Town Council meetings are held on the first Tuesday of the month at 7:00 pm (except in July and August, when no meetings are held, at the call of the chairman), in Council Chambers, which is located on the second floor of the Town Hall at 318 Harrison Avenue. Public Caucus Meetings are held at 6:30 pm.
As of January 2019, the Mayor of Harrison is Democrat James A. Fife, who is serving a term of office ending December 31, 2022. Members of the Harrison Town Council are Laurence M. Bennett (D, 2020; Ward 3), Michael Dolaghan (D, 2019; Ward 4), James P. Doran (D, 2020; Ward 4), Jesus R. Huaranga (D, 2020; Ward 1), Carol Mandaglio (D, 2019; Ward 1), Ellen Mendoza (D, 2020; Ward 2), Francisco Nascimento (D, 2019; Ward 3) and Eleanor Villalta (D, 2019; Ward 2).
While serving a term scheduled to end on December 31, 2014, longtime Mayor Raymond McDonough died on February 12, 2014, after suffering a heart attack at town hall. Later that month, the town council selected James Fife, a former Harrison High School principal, to complete term of McDonough's seat as mayor, which he had held since 1995.
Harrison had one of the longest-serving mayors in American history, Frank E. Rodgers, who was first elected in 1946, defeating incumbent Frederick J. Gassert who had served for 16 years, and served for 48 years, from 1947 to 1995, being elected to 24 two-year terms.
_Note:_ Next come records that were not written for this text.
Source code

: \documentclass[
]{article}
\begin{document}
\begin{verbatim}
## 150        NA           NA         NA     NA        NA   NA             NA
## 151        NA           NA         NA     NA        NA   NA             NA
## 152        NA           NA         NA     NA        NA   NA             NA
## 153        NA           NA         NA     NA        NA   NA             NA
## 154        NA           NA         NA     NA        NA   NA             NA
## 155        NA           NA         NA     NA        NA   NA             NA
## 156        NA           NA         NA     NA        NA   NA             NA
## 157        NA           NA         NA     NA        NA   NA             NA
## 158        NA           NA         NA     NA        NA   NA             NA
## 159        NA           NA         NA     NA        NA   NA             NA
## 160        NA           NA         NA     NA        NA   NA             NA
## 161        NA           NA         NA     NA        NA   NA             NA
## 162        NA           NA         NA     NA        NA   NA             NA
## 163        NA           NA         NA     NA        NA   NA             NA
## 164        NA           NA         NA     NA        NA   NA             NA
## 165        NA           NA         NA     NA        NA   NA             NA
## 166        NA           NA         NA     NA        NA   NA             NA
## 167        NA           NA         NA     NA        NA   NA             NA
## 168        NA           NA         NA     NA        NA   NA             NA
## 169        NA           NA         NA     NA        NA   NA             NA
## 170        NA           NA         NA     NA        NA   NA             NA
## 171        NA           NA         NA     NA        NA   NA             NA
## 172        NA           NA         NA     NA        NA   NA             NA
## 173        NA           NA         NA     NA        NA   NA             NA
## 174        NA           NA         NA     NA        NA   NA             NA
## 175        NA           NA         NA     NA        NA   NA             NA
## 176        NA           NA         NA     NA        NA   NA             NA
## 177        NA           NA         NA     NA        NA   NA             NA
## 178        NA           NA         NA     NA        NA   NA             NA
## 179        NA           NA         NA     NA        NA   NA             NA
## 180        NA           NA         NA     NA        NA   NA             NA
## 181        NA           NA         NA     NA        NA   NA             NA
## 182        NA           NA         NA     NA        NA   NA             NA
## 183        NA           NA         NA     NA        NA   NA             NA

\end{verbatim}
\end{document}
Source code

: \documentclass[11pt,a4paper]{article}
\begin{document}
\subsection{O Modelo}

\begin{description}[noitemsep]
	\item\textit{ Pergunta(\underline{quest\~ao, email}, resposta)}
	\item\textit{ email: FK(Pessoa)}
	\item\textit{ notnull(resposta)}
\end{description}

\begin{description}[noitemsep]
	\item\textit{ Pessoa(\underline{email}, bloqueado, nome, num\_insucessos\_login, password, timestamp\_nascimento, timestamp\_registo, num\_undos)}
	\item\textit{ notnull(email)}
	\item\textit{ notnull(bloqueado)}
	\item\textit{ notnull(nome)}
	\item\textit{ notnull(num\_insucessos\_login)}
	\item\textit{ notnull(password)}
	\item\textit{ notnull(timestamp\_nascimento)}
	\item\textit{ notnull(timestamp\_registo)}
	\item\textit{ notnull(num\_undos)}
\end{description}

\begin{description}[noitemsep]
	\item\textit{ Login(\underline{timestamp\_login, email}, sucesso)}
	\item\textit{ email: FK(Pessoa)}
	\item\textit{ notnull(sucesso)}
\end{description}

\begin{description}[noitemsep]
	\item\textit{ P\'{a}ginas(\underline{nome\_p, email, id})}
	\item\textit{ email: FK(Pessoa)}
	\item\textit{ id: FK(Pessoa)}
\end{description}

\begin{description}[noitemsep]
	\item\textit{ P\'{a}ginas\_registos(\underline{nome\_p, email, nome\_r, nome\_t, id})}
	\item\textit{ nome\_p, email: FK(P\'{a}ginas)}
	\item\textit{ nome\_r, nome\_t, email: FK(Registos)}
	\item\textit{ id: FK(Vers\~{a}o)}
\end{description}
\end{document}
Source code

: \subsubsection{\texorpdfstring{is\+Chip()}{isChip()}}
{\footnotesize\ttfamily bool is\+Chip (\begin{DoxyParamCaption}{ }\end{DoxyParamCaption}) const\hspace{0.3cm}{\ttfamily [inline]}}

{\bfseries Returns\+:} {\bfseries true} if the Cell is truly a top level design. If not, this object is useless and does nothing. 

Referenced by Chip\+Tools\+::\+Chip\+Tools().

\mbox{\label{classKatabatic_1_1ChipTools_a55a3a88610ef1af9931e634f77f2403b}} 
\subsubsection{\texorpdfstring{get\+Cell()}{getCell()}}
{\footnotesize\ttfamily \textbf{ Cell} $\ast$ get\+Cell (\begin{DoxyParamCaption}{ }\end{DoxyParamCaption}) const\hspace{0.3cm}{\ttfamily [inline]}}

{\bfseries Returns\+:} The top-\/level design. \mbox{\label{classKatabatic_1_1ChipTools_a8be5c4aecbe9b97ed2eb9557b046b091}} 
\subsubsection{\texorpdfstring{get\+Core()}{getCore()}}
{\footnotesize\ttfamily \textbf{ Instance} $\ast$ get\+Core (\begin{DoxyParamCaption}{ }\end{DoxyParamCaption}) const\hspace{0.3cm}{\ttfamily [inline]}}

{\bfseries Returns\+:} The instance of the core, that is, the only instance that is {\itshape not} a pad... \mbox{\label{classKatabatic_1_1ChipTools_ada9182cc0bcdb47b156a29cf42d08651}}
He also served two terms in the New Jersey State Senate, from 1978 to 1984.
Federal, state and county representationEdit
Harrison is located in the 8th Congressional District and is part of New Jersey's 32nd state legislative district. Prior to the 2010 Census, Harrison had been part of the 13th Congressional District, a change made by the New Jersey Redistricting Commission that took effect in January 2013, based on the results of the November 2012 general elections.
For the 116th United States Congress, New Jersey's Eighth Congressional District is represented by Albio Sires (D, West New York). New Jersey is represented in the United States Senate by Democrats Cory Booker (Newark, term ends 2021) and Bob Menendez (Paramus, term ends 2025).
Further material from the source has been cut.